* [Data]:
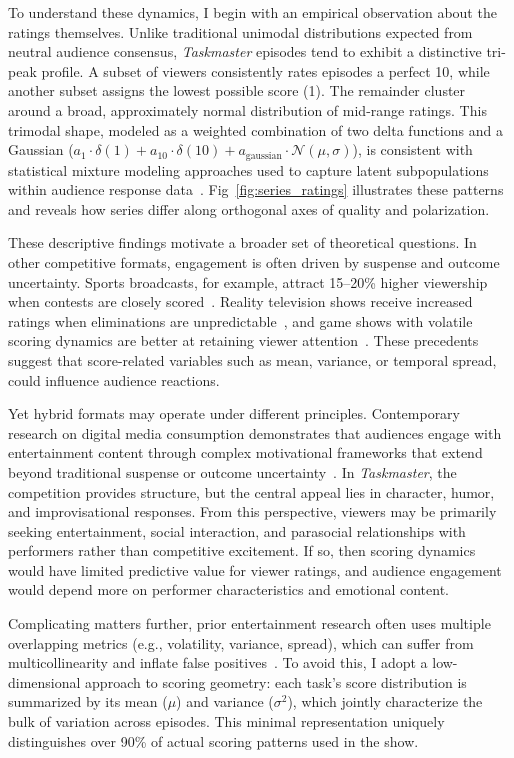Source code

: \documentclass[10pt,letterpaper]{article}
\begin{document}
To understand these dynamics, I begin with an empirical observation about the ratings themselves. Unlike traditional unimodal distributions expected from neutral audience consensus, \textit{Taskmaster} episodes tend to exhibit a distinctive tri-peak profile. A subset of viewers consistently rates episodes a perfect 10, while another subset assigns the lowest possible score (1). The remainder cluster around a broad, approximately normal distribution of mid-range ratings. This trimodal shape, modeled as a weighted combination of two delta functions and a Gaussian ($a_1 \cdot \delta(1) + a_{10} \cdot \delta(10) + a_{\text{gaussian}} \cdot \mathcal{N}(\mu, \sigma)$), is consistent with statistical mixture modeling approaches used to capture latent subpopulations within audience response data~\cite{McLachlan2000}. Fig~\ref{fig:series_ratings} illustrates these patterns and reveals how series differ along orthogonal axes of quality and polarization.

These descriptive findings motivate a broader set of theoretical questions. In other competitive formats, engagement is often driven by suspense and outcome uncertainty. Sports broadcasts, for example, attract 15--20\% higher viewership when contests are closely scored~\cite{Rottenberg1956,Fort2003}. Reality television shows receive increased ratings when eliminations are unpredictable~\cite{Hall2009}, and game shows with volatile scoring dynamics are better at retaining viewer attention~\cite{Vorderer2004}. These precedents suggest that score-related variables such as mean, variance, or temporal spread, could influence audience reactions.

Yet hybrid formats may operate under different principles. Contemporary research on digital media consumption demonstrates that audiences engage with entertainment content through complex motivational frameworks that extend beyond traditional suspense or outcome uncertainty~\cite{GarciaBéjar2021}. In \textit{Taskmaster}, the competition provides structure, but the central appeal lies in character, humor, and improvisational responses. From this perspective, viewers may be primarily seeking entertainment, social interaction, and parasocial relationships with performers rather than competitive excitement. If so, then scoring dynamics would have limited predictive value for viewer ratings, and audience engagement would depend more on performer characteristics and emotional content.

Complicating matters further, prior entertainment research often uses multiple overlapping metrics (e.g., volatility, variance, spread), which can suffer from multicollinearity and inflate false positives~\cite{Gelman2007}. To avoid this, I adopt a low-dimensional approach to scoring geometry: each task’s score distribution is summarized by its mean ($\mu$) and variance ($\sigma^2$), which jointly characterize the bulk of variation across episodes. This minimal representation uniquely distinguishes over 90\% of actual scoring patterns used in the show.
\end{document}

* [Work instruction]:
Produce the material above again in full, with identical lines and no pictures.

* [Exercise answer]:
Source code

: \documentclass[10pt,letterpaper]{article}
\begin{document}
To understand these dynamics, I begin with an empirical observation about the ratings themselves. Unlike traditional unimodal distributions expected from neutral audience consensus, \textit{Taskmaster} episodes tend to exhibit a distinctive tri-peak profile. A subset of viewers consistently rates episodes a perfect 10, while another subset assigns the lowest possible score (1). The remainder cluster around a broad, approximately normal distribution of mid-range ratings. This trimodal shape, modeled as a weighted combination of two delta functions and a Gaussian ($a_1 \cdot \delta(1) + a_{10} \cdot \delta(10) + a_{\text{gaussian}} \cdot \mathcal{N}(\mu, \sigma)$), is consistent with statistical mixture modeling approaches used to capture latent subpopulations within audience response data~\cite{McLachlan2000}. Fig~\ref{fig:series_ratings} illustrates these patterns and reveals how series differ along orthogonal axes of quality and polarization.

These descriptive findings motivate a broader set of theoretical questions. In other competitive formats, engagement is often driven by suspense and outcome uncertainty. Sports broadcasts, for example, attract 15--20\% higher viewership when contests are closely scored~\cite{Rottenberg1956,Fort2003}. Reality television shows receive increased ratings when eliminations are unpredictable~\cite{Hall2009}, and game shows with volatile scoring dynamics are better at retaining viewer attention~\cite{Vorderer2004}. These precedents suggest that score-related variables such as mean, variance, or temporal spread, could influence audience reactions.

Yet hybrid formats may operate under different principles. Contemporary research on digital media consumption demonstrates that audiences engage with entertainment content through complex motivational frameworks that extend beyond traditional suspense or outcome uncertainty~\cite{GarciaBéjar2021}. In \textit{Taskmaster}, the competition provides structure, but the central appeal lies in character, humor, and improvisational responses. From this perspective, viewers may be primarily seeking entertainment, social interaction, and parasocial relationships with performers rather than competitive excitement. If so, then scoring dynamics would have limited predictive value for viewer ratings, and audience engagement would depend more on performer characteristics and emotional content.

Complicating matters further, prior entertainment research often uses multiple overlapping metrics (e.g., volatility, variance, spread), which can suffer from multicollinearity and inflate false positives~\cite{Gelman2007}. To avoid this, I adopt a low-dimensional approach to scoring geometry: each task’s score distribution is summarized by its mean ($\mu$) and variance ($\sigma^2$), which jointly characterize the bulk of variation across episodes. This minimal representation uniquely distinguishes over 90\% of actual scoring patterns used in the show.
\end{document}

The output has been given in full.